**Aim of the task**.
Search the data for "public" and copy every matching line.
---- Excerpted data
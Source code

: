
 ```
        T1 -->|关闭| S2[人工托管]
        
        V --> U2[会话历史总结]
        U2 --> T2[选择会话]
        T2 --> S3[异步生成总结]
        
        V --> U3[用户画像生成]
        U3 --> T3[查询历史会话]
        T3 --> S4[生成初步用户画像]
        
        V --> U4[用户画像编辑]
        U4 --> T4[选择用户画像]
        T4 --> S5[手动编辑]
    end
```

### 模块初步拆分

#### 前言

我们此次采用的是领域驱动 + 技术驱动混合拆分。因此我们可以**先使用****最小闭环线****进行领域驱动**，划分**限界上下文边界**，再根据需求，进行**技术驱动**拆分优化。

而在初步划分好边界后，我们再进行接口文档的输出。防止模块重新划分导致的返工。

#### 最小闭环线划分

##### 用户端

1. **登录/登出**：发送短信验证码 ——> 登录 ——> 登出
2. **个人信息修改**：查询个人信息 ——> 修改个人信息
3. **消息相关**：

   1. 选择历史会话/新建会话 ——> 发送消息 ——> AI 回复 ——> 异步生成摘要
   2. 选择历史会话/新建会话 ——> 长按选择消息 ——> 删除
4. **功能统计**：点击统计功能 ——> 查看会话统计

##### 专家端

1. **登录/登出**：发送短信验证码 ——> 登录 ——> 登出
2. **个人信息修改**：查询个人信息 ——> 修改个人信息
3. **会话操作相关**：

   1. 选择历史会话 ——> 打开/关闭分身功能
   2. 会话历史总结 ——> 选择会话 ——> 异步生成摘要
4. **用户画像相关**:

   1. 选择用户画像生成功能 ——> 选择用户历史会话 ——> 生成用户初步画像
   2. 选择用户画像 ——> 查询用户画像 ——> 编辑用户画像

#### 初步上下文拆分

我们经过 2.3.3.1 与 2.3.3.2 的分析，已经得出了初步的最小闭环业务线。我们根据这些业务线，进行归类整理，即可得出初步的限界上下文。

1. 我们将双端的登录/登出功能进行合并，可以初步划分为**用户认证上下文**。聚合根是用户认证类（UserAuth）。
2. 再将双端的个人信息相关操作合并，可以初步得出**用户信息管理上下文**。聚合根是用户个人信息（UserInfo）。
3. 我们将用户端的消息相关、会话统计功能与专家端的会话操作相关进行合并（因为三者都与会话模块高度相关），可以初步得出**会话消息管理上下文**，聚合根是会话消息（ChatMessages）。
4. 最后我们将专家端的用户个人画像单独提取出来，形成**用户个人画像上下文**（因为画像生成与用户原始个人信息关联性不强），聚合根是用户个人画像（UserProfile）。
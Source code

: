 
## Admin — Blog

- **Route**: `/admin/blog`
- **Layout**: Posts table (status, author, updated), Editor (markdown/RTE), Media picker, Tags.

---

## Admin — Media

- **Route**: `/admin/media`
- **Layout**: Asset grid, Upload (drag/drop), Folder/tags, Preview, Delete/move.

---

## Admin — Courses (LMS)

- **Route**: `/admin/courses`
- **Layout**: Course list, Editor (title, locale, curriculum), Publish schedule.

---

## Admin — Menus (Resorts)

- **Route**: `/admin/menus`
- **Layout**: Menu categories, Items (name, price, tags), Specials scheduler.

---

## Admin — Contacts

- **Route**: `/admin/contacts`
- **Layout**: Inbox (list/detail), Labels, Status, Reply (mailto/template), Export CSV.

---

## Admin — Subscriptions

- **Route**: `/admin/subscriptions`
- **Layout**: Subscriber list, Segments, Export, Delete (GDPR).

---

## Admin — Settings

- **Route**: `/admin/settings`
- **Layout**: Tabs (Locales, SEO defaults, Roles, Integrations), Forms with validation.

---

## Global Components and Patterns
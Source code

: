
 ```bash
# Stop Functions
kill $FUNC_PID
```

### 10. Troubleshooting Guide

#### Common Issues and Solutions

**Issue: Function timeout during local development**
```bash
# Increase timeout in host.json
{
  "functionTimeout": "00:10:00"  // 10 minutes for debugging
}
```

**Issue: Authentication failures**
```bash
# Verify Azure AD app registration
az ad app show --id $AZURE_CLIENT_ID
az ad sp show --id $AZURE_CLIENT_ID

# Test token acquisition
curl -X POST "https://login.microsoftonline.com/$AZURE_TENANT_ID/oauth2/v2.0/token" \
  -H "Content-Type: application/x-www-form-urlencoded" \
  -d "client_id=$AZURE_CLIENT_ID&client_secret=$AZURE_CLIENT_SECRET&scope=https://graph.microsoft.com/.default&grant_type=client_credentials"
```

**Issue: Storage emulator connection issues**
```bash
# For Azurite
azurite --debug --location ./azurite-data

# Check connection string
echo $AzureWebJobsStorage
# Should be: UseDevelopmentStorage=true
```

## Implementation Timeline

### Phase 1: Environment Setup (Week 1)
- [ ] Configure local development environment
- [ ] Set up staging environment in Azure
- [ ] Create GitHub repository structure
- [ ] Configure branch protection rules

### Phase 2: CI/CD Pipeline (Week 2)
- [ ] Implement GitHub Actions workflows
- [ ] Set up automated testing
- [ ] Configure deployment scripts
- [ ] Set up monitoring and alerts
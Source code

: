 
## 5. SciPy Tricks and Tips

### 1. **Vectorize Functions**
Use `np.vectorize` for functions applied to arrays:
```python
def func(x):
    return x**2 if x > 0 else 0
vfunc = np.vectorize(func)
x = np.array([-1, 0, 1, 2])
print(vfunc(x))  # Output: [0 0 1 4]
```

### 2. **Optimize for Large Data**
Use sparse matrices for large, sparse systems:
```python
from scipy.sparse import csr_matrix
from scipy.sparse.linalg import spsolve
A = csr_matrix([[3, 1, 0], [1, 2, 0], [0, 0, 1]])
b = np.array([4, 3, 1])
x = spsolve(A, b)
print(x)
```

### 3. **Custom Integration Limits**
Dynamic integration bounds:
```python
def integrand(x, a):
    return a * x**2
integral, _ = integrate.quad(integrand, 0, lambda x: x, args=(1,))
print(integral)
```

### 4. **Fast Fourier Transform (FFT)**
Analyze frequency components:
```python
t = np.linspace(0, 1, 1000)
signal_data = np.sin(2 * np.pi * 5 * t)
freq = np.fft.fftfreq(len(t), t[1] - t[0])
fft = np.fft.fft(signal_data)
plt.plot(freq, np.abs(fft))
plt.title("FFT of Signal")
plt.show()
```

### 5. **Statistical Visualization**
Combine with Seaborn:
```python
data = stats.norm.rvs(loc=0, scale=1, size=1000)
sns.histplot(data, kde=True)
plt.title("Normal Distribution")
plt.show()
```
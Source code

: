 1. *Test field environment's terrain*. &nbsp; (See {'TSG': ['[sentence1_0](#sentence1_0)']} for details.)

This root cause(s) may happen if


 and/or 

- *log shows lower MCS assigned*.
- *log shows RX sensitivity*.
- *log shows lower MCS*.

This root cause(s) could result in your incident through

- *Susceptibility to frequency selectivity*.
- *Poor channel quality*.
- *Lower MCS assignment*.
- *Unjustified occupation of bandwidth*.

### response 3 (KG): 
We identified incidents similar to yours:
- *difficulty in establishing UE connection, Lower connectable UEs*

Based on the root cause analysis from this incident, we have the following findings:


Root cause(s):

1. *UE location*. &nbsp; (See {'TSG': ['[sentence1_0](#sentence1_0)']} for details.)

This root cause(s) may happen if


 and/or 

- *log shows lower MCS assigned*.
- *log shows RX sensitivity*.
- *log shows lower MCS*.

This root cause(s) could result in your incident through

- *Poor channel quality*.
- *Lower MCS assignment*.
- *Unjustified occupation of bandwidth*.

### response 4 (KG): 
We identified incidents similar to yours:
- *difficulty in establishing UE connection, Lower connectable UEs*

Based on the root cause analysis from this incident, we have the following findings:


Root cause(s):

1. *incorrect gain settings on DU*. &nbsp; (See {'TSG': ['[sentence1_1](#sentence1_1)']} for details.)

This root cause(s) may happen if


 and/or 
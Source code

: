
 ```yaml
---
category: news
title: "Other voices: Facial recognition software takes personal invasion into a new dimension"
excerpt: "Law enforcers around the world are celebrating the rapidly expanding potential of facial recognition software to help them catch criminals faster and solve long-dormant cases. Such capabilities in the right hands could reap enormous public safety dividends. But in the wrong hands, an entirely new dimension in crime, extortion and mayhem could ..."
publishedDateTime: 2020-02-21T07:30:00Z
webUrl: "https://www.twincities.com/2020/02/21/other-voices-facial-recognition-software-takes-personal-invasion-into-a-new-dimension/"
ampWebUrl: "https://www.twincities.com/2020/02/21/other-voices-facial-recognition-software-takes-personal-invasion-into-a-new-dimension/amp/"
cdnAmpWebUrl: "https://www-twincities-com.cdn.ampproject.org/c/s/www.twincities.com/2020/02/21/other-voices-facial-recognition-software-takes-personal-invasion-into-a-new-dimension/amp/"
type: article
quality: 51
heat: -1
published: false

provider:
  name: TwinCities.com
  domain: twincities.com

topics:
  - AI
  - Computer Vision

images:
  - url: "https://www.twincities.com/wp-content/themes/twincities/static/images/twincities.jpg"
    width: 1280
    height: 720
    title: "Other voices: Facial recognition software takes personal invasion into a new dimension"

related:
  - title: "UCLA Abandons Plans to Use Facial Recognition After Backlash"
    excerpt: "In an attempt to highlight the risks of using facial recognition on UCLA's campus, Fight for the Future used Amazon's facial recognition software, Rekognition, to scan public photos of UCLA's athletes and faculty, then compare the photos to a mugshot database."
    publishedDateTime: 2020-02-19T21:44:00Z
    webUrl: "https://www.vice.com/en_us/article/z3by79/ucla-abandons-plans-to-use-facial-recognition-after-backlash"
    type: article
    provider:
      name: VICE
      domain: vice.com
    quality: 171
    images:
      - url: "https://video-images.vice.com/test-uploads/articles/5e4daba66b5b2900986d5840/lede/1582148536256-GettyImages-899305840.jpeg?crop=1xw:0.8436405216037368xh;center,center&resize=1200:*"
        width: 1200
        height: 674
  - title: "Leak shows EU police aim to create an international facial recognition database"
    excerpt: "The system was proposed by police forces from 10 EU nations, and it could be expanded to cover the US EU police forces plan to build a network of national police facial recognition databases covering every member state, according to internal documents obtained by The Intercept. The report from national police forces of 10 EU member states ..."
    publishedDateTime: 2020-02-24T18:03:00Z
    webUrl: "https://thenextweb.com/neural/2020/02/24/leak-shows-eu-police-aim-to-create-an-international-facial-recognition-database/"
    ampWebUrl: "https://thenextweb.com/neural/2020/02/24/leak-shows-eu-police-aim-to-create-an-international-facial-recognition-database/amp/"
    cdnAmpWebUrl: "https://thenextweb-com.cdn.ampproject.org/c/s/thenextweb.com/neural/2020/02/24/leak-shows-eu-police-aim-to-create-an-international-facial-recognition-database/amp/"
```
--------
**The answer**.
excerpt: "Law enforcers around the world are celebrating the rapidly expanding potential of facial recognition software to help them catch criminals faster and solve long-dormant cases. Such capabilities in the right hands could reap enormous public safety dividends. But in the wrong hands, an entirely new dimension in crime, extortion and mayhem could ..."
    excerpt: "In an attempt to highlight the risks of using facial recognition on UCLA's campus, Fight for the Future used Amazon's facial recognition software, Rekognition, to scan public photos of UCLA's athletes and faculty, then compare the photos to a mugshot database."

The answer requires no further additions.